We are creatures of cycles; the smaller fitting within the increasingly larger. We may have little conception of the very largest, but the effects of that level of creation trickle down to remind us of our true natures…
(750 words, a five-minute read)

We live in cycles within cycles. Every day, we wake up to a period of brightness which is essentially the same experience as the last. Yet we do not see this ‘endless’ stream of days as being without structure. Our days fit, seven at at time, into weeks. Weeks fit into months, whose length has been played with by powerful rulers over the course of our various societies and civilisations. The ability to manipulate such months is limited by the fact that there is, finally, a physical barrier – the year – to remind us that some things are not subject to our whims, but objective in their nature – that is, they have their own being, outside of our mind’s attributions.

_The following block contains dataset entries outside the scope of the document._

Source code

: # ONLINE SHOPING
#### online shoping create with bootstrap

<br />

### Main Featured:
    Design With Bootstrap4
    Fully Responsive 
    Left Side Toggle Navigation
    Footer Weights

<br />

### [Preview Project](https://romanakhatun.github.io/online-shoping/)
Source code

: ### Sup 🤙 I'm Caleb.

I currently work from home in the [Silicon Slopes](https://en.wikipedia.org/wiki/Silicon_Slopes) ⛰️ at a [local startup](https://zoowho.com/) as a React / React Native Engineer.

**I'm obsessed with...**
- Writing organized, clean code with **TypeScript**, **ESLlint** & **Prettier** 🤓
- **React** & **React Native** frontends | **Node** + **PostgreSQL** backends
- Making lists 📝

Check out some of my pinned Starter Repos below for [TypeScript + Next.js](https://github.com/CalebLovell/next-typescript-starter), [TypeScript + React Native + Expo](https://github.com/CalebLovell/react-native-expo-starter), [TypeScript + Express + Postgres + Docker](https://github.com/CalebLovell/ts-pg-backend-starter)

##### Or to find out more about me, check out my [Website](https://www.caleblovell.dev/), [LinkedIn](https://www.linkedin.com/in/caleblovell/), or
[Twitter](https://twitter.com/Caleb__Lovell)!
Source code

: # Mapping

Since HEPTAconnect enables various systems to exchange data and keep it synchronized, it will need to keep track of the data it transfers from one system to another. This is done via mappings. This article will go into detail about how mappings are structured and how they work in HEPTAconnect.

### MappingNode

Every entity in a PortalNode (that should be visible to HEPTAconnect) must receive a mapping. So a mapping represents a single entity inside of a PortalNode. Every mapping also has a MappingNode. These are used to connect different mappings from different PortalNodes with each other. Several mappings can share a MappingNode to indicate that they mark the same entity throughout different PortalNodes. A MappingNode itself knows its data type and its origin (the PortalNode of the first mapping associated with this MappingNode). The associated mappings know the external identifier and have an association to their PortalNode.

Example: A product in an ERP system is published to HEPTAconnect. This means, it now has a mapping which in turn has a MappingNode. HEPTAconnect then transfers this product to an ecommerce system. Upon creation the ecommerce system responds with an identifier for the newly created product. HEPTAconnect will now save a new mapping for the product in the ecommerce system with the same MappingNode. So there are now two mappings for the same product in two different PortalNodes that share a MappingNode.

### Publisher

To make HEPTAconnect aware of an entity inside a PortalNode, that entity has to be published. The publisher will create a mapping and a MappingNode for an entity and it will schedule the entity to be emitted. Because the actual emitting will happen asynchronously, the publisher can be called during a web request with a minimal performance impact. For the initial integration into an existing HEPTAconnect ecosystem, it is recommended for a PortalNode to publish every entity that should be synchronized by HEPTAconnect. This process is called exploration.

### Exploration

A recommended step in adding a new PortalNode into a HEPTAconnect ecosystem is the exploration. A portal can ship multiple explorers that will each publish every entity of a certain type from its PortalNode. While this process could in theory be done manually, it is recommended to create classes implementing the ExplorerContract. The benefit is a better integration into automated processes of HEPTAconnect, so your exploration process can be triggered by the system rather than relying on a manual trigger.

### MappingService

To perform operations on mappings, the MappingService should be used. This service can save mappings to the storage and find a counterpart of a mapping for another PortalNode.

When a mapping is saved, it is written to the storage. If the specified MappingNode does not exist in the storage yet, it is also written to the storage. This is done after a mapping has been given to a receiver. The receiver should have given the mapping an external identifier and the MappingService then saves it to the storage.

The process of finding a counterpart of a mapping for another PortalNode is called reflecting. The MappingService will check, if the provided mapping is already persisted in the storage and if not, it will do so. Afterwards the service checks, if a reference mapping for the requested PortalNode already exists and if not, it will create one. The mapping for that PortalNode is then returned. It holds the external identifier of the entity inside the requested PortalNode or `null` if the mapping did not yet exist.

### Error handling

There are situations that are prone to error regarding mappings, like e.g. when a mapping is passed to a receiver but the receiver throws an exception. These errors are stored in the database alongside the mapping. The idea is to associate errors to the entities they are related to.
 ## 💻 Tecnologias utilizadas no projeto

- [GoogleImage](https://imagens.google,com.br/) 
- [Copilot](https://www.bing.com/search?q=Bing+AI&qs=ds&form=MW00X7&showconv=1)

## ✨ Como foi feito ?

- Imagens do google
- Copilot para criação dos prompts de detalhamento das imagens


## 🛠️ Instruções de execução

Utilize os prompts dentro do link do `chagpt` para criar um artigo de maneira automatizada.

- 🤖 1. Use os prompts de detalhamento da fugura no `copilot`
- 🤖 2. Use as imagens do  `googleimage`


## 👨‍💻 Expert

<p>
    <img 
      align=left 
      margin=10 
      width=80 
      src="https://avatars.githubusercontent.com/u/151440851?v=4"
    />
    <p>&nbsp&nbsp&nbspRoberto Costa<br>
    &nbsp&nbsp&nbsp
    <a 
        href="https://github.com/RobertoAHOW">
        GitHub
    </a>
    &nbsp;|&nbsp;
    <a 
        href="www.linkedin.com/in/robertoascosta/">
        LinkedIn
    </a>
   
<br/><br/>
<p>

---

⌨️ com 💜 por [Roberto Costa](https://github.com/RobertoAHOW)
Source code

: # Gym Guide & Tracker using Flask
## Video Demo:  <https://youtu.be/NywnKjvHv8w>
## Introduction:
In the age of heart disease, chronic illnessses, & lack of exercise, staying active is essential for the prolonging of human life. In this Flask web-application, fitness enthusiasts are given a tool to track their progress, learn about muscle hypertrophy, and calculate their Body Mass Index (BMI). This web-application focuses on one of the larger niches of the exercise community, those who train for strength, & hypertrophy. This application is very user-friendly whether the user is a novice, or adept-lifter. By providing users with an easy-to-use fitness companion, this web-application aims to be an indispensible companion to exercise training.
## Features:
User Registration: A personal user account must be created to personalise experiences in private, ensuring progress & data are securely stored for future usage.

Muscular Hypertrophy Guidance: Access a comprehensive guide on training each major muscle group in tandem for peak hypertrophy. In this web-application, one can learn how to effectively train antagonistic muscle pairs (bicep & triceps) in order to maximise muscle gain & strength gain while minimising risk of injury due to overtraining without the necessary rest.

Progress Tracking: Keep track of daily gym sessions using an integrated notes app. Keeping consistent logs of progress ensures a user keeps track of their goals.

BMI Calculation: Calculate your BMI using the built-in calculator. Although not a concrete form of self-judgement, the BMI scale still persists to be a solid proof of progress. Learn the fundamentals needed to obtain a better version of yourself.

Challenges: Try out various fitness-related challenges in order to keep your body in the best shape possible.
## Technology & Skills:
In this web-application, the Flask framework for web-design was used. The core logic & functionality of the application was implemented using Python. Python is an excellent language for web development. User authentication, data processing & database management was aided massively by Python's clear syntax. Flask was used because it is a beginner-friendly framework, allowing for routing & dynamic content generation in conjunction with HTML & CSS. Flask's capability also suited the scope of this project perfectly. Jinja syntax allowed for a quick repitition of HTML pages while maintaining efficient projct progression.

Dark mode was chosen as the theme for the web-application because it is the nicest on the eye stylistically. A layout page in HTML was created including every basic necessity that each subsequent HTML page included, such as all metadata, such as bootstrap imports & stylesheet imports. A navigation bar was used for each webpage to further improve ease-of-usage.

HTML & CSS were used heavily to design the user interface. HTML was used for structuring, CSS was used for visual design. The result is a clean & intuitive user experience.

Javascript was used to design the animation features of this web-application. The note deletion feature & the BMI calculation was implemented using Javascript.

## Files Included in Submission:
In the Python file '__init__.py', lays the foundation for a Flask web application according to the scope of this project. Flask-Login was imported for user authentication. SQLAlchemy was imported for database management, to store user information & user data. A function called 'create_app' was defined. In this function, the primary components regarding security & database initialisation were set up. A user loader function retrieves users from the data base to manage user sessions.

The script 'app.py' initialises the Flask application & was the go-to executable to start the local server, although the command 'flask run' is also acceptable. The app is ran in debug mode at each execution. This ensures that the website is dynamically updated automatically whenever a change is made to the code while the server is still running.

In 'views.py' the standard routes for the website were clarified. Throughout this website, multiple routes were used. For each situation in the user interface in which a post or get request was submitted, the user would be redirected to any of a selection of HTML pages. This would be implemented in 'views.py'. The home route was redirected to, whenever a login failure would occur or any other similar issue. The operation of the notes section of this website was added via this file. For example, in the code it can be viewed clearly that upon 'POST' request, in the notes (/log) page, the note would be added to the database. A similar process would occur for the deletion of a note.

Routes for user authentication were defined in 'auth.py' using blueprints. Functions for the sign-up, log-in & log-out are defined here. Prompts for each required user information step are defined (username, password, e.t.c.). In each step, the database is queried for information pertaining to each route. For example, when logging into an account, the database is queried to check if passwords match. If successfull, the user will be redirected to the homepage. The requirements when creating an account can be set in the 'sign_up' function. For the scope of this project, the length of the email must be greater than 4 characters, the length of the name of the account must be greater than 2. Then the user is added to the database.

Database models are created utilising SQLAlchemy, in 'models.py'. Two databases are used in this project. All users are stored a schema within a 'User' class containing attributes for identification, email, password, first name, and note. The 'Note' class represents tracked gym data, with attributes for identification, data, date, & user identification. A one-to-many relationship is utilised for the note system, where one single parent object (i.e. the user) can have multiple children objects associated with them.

The absolutes are very special, because they were here before we were; and they remind us that they had a hand in our creation.
It is of great importance for us to collide with objective things. It reminds us that we are creatures and beings that have been created by our environment. There may have been other forces involved in that creation – even in its nurturing – but we can clearly see that we are evolved creatures possessing a potentially high degree of intelligence.
We can define intelligence in many ways. My two favourites are that intelligence is the ability to abstract a problem. This goes hand in hand with the other: to play ‘what if’ in the mind. The ability to ‘run the tape’ to see what might happen if we stay on the present course of action is, literally, a life-saver.
The year can be said to summarise the forces working with us to further this intelligence. In the Northern and Southern Hemispheres of the Earth, there are four observable seasons, each with its different character and ability to generate the mysterious things we call emotions.
Emotions might be said to be a movement of energy within us, reminding us that we are not just cyclical biology and desires, we also are capable of experience related to invisible causes. With training, we can develop a certain control over the effects of emotions. We can use intelligence to question their effects, for example. They are often vivid, but sometimes destructive and weakening. We can learn, through our powers of self-observation and the intelligence of ‘what if’ to spot the good and bad patterns as they are arising, and before they overwhelm us and impel us to negative action.
The good emotions reflect their energy into our higher faculties. For example, they empower creativity. They are also used in gradual spiritual awakening, where the stale egoic cycles of experience are broken though…to find a fresh new world of the Self.
In all cycles there are peaks and troughs. We enjoy the green vitality of spring, before surrendering to the colourful decline of outward life known as the autumn. The rapidly declining light heralds the winter. Within this cycle, two days are of special importance. They are the Solstices – the longest and shortest days. In late June is the Summer Solstice. The 21st December 2020 marks the Winter Solstice, which is the shortest day and the longest night.
But that longest night might just be the greatest gift of all, since it marks not only the switching of the light to increasing length and brightness, it also can also mark the emptying of our ordinary selves.
Perhaps you will joins us in the Silent Eye in taking your candle, unlit, into a real or imagined dark place and holding in your mind and heart an emptying of your self as the astronomical moment of the solstice arrives. Then light the candle and see that, although it is small in the darkness, its light travels out, unresisted, into the world.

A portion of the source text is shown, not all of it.